Your answer should be the full set of records, printed exactly as they stand.
Start of INFORMATION SUPPLIED
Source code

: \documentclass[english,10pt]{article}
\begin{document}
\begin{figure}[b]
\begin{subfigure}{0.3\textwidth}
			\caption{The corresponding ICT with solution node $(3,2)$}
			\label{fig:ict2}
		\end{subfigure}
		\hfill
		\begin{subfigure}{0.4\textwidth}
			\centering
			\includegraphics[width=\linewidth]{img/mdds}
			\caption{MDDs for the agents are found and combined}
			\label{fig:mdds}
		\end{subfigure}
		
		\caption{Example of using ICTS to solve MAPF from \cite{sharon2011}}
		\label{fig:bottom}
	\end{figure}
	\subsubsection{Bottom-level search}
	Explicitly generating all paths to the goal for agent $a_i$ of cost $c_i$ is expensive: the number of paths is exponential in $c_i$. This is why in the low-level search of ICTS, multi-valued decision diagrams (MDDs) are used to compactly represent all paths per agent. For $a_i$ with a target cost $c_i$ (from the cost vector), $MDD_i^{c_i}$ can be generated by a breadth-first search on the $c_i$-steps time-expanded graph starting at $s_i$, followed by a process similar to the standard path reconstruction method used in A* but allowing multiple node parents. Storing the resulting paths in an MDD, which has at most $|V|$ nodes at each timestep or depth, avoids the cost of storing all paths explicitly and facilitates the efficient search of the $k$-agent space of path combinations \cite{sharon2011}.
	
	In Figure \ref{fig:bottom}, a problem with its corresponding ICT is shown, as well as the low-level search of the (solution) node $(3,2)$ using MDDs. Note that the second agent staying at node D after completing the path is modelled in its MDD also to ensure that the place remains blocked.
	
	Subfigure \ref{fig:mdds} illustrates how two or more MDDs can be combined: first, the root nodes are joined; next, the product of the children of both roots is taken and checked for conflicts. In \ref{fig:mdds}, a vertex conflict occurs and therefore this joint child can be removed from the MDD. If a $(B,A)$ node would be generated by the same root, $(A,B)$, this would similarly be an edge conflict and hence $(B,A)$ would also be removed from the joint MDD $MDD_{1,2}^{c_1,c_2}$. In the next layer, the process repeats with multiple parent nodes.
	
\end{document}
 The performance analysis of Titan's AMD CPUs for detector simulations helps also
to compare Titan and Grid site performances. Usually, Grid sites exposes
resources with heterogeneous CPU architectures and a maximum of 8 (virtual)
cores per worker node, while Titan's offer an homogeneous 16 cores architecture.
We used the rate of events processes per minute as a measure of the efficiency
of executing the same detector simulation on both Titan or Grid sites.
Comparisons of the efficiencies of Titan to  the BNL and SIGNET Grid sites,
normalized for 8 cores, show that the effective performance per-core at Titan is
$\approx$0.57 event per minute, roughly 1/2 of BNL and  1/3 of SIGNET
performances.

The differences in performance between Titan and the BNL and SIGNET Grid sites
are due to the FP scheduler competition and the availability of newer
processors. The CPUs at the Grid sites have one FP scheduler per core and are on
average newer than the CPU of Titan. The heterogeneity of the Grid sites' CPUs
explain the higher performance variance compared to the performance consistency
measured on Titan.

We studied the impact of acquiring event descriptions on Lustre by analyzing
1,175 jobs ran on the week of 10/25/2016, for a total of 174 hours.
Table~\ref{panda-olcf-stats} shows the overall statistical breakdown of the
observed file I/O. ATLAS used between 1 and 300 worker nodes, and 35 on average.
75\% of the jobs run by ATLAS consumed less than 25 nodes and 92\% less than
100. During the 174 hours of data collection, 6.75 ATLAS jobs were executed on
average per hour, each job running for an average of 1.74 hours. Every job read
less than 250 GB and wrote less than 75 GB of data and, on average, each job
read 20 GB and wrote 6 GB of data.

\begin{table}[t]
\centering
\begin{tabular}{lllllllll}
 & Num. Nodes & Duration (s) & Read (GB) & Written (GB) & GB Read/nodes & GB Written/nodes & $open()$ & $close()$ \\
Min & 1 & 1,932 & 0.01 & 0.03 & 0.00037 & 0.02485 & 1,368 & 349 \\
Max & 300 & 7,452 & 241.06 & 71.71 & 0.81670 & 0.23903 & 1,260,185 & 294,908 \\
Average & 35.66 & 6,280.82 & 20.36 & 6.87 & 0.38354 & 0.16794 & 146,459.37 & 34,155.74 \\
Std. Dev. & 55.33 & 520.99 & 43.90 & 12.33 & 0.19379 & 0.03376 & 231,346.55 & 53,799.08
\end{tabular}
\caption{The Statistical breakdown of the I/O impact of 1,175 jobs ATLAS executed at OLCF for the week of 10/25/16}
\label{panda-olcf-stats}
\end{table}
End of INFORMATION SUPPLIED
* _EXERCISE RESPONSE_:
Source code

: \documentclass[english,10pt]{article}
\begin{document}
\begin{figure}[b]
\begin{subfigure}{0.3\textwidth}
			\caption{The corresponding ICT with solution node $(3,2)$}
			\label{fig:ict2}
		\end{subfigure}
		\hfill
		\begin{subfigure}{0.4\textwidth}
			\centering
			\includegraphics[width=\linewidth]{img/mdds}
			\caption{MDDs for the agents are found and combined}
			\label{fig:mdds}
		\end{subfigure}
		
		\caption{Example of using ICTS to solve MAPF from \cite{sharon2011}}
		\label{fig:bottom}
	\end{figure}
	\subsubsection{Bottom-level search}
	Explicitly generating all paths to the goal for agent $a_i$ of cost $c_i$ is expensive: the number of paths is exponential in $c_i$. This is why in the low-level search of ICTS, multi-valued decision diagrams (MDDs) are used to compactly represent all paths per agent. For $a_i$ with a target cost $c_i$ (from the cost vector), $MDD_i^{c_i}$ can be generated by a breadth-first search on the $c_i$-steps time-expanded graph starting at $s_i$, followed by a process similar to the standard path reconstruction method used in A* but allowing multiple node parents. Storing the resulting paths in an MDD, which has at most $|V|$ nodes at each timestep or depth, avoids the cost of storing all paths explicitly and facilitates the efficient search of the $k$-agent space of path combinations \cite{sharon2011}.
	
	In Figure \ref{fig:bottom}, a problem with its corresponding ICT is shown, as well as the low-level search of the (solution) node $(3,2)$ using MDDs. Note that the second agent staying at node D after completing the path is modelled in its MDD also to ensure that the place remains blocked.
	
	Subfigure \ref{fig:mdds} illustrates how two or more MDDs can be combined: first, the root nodes are joined; next, the product of the children of both roots is taken and checked for conflicts. In \ref{fig:mdds}, a vertex conflict occurs and therefore this joint child can be removed from the MDD. If a $(B,A)$ node would be generated by the same root, $(A,B)$, this would similarly be an edge conflict and hence $(B,A)$ would also be removed from the joint MDD $MDD_{1,2}^{c_1,c_2}$. In the next layer, the process repeats with multiple parent nodes.
	
\end{document}
 The performance analysis of Titan's AMD CPUs for detector simulations helps also
to compare Titan and Grid site performances. Usually, Grid sites exposes
resources with heterogeneous CPU architectures and a maximum of 8 (virtual)
cores per worker node, while Titan's offer an homogeneous 16 cores architecture.
We used the rate of events processes per minute as a measure of the efficiency
of executing the same detector simulation on both Titan or Grid sites.
Comparisons of the efficiencies of Titan to  the BNL and SIGNET Grid sites,
normalized for 8 cores, show that the effective performance per-core at Titan is
$\approx$0.57 event per minute, roughly 1/2 of BNL and  1/3 of SIGNET
performances.

The differences in performance between Titan and the BNL and SIGNET Grid sites
are due to the FP scheduler competition and the availability of newer
processors. The CPUs at the Grid sites have one FP scheduler per core and are on
average newer than the CPU of Titan. The heterogeneity of the Grid sites' CPUs
explain the higher performance variance compared to the performance consistency
measured on Titan.

We studied the impact of acquiring event descriptions on Lustre by analyzing
1,175 jobs ran on the week of 10/25/2016, for a total of 174 hours.
Table~\ref{panda-olcf-stats} shows the overall statistical breakdown of the
observed file I/O. ATLAS used between 1 and 300 worker nodes, and 35 on average.
75\% of the jobs run by ATLAS consumed less than 25 nodes and 92\% less than
100. During the 174 hours of data collection, 6.75 ATLAS jobs were executed on
average per hour, each job running for an average of 1.74 hours. Every job read
less than 250 GB and wrote less than 75 GB of data and, on average, each job
read 20 GB and wrote 6 GB of data.

\begin{table}[t]
\centering
\begin{tabular}{lllllllll}
 & Num. Nodes & Duration (s) & Read (GB) & Written (GB) & GB Read/nodes & GB Written/nodes & $open()$ & $close()$ \\
Min & 1 & 1,932 & 0.01 & 0.03 & 0.00037 & 0.02485 & 1,368 & 349 \\
Max & 300 & 7,452 & 241.06 & 71.71 & 0.81670 & 0.23903 & 1,260,185 & 294,908 \\
Average & 35.66 & 6,280.82 & 20.36 & 6.87 & 0.38354 & 0.16794 & 146,459.37 & 34,155.74 \\
Std. Dev. & 55.33 & 520.99 & 43.90 & 12.33 & 0.19379 & 0.03376 & 231,346.55 & 53,799.08
\end{tabular}
\caption{The Statistical breakdown of the I/O impact of 1,175 jobs ATLAS executed at OLCF for the week of 10/25/16}
\label{panda-olcf-stats}
\end{table}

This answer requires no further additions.